Magical Realism as Political Philosophy

Lee Nok'si Livingston

May 8, 2025


The term "magical realism" originates in the realm of visual art with Franz Roh’s magischer Realismus, which he used to differentiate the Neue Sachlichkeit (New Objectivity) movement from German Expressionism and other related forms of Surrealism[1]. While the literary term develops in different directions than Roh’s magischer Realismus, and other genealogies of the idea can be traced in a multitude of directions, I find this etymological origin critical, not only due to the biases of my art history background. New Objectivity, a movement spearheaded by Western Europe’s political left, which focused on public collaboration and direct materialist engagement, formed as a direct rejection of Expressionism’s romantic idealism and "programmatic deformation of reality[2]". New Objectivity was the spirit of Weimar Germany, while German Expressionism was championed as the official Nazi art by Goebbels and other National Socialists before losing state backing to the volkish ideals of Alfred Rosenberg.


Magical realism continued to be inseparable from political discourse as it moved into the literary sphere, where it is perhaps most well known in the Latin American literary world through the works of Jorge Luis Borges and Gabriel García Márquez. The genre’s explosion of the real can be found in literature around the globe, and similarly has been theorized and defined by a wide array of theorists. David Lodge writes in The Art of Fiction that magical realism is "when marvellous and impossible events occur in what otherwise purports to be a realistic narrative…All these writers have lived through great historical convulsions and wrenching personal upheavals, which they feel cannot be adequately represented in a discourse of undisturbed realism[3]". Stephen Slemon theorized magical realism as a form of political discourse, focusing on its situation within postcolonial cultures, especially Latin America and the Caribbean, and its incompatibility with more established genre systems in relation to its existences at the margins of mainstream literary traditions[4]. Magical realism, visual and literary, is often associated with left-wing and post-colonial politics.


I would like to push this association even further by drawing not only this historico-political genealogy of magical realism, with its connections to particular political moments and movements, but also by claiming that the genre itself is a locus for radical creativity.
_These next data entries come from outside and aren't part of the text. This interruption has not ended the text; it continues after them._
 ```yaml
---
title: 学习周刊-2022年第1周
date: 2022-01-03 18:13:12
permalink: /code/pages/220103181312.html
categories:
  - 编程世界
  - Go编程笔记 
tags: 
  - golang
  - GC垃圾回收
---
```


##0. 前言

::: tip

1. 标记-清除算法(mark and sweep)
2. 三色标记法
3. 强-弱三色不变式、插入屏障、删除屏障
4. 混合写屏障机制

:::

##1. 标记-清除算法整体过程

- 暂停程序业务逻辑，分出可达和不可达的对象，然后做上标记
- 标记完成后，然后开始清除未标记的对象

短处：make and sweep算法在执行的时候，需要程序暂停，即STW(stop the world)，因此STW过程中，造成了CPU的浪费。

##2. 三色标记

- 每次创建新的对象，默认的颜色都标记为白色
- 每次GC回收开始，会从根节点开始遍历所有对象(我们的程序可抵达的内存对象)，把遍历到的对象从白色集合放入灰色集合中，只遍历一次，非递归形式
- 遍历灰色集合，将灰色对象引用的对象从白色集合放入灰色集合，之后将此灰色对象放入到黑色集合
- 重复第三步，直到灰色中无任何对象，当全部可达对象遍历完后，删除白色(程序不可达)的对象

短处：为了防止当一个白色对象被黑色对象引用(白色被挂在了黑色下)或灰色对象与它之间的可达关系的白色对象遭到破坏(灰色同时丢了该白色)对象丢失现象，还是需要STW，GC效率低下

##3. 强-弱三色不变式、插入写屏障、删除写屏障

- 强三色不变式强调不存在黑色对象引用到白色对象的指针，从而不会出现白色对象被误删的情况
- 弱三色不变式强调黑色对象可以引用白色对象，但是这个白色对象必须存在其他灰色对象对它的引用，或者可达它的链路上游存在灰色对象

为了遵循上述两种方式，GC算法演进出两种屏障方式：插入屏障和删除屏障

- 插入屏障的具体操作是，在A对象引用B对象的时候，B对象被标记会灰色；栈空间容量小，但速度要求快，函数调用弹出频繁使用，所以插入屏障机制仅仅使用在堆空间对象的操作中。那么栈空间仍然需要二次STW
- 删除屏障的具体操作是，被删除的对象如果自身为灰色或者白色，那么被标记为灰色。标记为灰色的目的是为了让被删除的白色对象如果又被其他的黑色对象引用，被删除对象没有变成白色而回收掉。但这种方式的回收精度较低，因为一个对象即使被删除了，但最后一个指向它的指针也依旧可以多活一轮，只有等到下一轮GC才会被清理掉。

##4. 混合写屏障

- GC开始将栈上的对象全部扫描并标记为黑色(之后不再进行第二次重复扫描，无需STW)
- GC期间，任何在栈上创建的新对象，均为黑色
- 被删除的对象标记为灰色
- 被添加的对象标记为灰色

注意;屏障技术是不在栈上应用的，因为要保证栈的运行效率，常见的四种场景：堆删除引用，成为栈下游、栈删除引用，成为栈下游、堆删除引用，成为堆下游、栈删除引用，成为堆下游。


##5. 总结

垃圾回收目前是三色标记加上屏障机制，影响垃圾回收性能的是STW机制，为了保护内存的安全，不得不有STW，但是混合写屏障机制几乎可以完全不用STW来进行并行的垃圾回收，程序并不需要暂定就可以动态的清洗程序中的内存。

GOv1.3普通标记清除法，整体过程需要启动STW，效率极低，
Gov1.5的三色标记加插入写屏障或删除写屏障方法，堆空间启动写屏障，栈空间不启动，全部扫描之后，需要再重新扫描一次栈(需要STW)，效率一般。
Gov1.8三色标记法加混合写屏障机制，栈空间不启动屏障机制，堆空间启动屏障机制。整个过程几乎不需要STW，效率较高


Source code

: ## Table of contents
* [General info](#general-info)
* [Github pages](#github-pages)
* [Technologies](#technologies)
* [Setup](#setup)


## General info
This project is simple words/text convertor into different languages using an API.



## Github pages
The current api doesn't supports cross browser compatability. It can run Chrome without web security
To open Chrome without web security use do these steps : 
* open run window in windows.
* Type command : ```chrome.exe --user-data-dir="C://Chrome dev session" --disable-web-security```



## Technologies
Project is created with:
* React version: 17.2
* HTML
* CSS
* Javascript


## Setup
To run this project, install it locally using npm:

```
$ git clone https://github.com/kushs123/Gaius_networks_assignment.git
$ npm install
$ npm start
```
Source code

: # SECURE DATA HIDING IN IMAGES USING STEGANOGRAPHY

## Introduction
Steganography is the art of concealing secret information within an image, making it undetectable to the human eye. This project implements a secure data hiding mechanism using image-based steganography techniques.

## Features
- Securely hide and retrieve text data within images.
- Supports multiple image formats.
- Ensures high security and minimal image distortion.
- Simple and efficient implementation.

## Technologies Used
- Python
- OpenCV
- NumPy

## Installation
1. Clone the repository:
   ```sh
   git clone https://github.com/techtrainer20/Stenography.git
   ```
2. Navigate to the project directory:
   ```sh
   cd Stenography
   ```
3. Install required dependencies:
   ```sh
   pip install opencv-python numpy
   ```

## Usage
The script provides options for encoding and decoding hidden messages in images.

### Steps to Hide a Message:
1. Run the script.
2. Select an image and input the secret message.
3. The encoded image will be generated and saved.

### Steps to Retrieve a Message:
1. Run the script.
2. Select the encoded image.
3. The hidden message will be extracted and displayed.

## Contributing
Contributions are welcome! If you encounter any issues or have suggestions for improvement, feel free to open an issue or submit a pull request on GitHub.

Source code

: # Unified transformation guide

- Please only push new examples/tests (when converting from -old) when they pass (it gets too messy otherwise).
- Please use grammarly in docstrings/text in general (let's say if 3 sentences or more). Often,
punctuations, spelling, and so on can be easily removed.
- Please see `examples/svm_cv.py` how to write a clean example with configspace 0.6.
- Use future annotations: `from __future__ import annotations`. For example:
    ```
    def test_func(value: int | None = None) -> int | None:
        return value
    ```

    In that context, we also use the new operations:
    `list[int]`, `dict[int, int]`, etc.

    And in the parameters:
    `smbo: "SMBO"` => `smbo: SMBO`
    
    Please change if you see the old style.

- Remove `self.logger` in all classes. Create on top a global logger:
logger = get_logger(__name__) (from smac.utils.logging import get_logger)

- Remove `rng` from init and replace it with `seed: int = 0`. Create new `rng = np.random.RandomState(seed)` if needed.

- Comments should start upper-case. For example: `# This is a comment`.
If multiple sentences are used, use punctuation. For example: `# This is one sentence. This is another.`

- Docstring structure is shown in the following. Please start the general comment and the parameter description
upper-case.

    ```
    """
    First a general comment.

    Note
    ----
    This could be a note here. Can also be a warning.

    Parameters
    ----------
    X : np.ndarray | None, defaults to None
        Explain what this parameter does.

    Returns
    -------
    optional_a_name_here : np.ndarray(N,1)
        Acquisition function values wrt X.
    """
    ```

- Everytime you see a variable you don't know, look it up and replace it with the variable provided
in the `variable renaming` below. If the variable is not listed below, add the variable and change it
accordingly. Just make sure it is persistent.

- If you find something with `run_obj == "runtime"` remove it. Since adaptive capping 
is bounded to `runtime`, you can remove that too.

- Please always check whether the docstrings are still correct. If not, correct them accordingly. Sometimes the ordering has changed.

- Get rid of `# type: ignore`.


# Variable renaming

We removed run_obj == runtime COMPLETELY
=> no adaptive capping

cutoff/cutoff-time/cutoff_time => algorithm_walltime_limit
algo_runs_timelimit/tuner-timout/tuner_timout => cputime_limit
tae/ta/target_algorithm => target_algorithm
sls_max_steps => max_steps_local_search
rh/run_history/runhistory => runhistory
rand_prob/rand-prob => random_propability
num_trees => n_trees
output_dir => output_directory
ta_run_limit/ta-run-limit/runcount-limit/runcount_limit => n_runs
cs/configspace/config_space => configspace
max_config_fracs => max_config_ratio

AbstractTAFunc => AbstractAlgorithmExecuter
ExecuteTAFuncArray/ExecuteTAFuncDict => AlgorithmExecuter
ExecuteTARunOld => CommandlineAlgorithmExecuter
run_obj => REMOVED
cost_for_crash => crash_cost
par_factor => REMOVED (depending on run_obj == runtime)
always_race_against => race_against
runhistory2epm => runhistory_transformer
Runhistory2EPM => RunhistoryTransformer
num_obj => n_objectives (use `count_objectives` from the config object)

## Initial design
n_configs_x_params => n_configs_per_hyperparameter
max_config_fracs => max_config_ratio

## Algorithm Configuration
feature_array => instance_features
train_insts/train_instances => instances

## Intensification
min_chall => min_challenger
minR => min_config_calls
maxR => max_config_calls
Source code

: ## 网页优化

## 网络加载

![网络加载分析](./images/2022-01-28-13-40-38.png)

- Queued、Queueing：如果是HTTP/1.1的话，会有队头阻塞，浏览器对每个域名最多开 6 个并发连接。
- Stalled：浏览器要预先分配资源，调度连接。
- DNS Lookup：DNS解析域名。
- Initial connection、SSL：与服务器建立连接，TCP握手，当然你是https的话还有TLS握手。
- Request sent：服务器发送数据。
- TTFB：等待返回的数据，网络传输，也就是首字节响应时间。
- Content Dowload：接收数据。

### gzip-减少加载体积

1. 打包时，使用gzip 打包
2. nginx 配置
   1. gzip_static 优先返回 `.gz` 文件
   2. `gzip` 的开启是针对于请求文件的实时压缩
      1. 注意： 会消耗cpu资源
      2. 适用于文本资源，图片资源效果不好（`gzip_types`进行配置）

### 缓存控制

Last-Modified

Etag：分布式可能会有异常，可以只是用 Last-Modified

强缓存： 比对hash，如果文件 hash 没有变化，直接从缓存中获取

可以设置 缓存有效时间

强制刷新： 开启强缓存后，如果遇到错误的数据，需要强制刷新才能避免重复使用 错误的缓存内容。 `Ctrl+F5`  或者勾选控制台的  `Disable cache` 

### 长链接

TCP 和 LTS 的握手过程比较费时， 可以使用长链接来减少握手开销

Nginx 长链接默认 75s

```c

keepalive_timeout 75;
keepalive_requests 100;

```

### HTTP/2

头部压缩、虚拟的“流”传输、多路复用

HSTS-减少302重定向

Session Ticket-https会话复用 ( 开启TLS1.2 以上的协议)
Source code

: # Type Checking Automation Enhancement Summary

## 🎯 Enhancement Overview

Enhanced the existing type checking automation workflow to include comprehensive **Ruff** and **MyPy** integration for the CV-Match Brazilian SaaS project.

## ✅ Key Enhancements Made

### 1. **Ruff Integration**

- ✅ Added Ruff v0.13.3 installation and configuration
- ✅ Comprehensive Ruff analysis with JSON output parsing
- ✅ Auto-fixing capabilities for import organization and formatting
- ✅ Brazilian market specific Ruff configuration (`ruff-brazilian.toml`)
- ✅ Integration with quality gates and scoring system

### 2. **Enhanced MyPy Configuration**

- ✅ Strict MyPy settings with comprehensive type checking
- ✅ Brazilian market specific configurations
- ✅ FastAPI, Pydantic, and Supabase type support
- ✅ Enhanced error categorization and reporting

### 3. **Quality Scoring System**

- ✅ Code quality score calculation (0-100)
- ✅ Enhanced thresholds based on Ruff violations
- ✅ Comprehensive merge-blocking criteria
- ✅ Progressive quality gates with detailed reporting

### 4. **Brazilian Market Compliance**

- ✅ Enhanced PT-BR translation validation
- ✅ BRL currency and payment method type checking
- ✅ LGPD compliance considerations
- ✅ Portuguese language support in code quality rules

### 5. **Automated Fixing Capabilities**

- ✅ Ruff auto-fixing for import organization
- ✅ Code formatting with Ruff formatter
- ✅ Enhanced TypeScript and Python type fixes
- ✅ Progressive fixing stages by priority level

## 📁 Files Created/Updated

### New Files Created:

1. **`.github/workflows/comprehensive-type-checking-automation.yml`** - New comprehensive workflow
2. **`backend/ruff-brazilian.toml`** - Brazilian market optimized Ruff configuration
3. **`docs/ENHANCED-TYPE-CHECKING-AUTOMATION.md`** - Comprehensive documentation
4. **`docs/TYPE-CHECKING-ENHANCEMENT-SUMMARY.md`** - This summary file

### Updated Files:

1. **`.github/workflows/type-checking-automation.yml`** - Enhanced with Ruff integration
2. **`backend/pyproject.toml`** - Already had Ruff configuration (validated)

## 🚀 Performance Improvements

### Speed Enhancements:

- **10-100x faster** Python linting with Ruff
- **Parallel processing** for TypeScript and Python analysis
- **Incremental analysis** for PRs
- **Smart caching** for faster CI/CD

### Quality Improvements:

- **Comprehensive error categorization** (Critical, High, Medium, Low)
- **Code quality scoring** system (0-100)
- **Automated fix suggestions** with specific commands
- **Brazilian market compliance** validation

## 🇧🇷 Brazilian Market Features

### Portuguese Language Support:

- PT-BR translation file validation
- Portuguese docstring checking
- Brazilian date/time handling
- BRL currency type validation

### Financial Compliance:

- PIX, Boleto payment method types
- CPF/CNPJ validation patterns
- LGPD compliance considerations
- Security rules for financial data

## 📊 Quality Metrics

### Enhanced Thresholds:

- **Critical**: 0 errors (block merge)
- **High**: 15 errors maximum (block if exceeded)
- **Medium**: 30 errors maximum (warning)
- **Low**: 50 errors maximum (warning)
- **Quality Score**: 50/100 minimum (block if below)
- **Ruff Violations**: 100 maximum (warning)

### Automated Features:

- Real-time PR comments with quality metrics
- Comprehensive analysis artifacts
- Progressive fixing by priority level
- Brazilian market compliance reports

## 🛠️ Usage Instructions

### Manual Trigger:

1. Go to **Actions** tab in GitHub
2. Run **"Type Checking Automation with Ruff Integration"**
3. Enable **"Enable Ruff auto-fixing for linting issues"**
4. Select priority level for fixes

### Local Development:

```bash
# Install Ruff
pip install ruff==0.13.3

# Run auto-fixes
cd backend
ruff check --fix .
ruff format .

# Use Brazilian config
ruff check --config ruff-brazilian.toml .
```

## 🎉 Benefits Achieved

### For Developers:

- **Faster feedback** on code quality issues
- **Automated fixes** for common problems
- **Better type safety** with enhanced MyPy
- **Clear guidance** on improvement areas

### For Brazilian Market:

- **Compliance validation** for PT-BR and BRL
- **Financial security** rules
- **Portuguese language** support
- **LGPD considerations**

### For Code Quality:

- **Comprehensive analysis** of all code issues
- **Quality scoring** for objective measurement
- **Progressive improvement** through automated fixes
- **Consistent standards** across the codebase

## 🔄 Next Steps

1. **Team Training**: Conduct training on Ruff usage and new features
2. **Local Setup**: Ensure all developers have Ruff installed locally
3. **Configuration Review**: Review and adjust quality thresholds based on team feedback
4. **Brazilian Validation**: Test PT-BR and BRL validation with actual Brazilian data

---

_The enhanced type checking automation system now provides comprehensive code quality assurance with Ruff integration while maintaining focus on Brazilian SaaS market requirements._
It is not a coincidence that this art form exists in the spaces in which we find it, and that is wielded by those in particular who do. But why? Why is it so radical? Lodge’s explanation, that writers simply turn to magical realism to express personal and historical troubles whose emotional intensities lend themselves to particular poeticisms or abstractions, does not satisfy me. It forgets magical realism’s anti-Expressionist origins and ignores the particular philosophical ground that the genre builds and embodies, reducing it to a visual motif or single fantastical element.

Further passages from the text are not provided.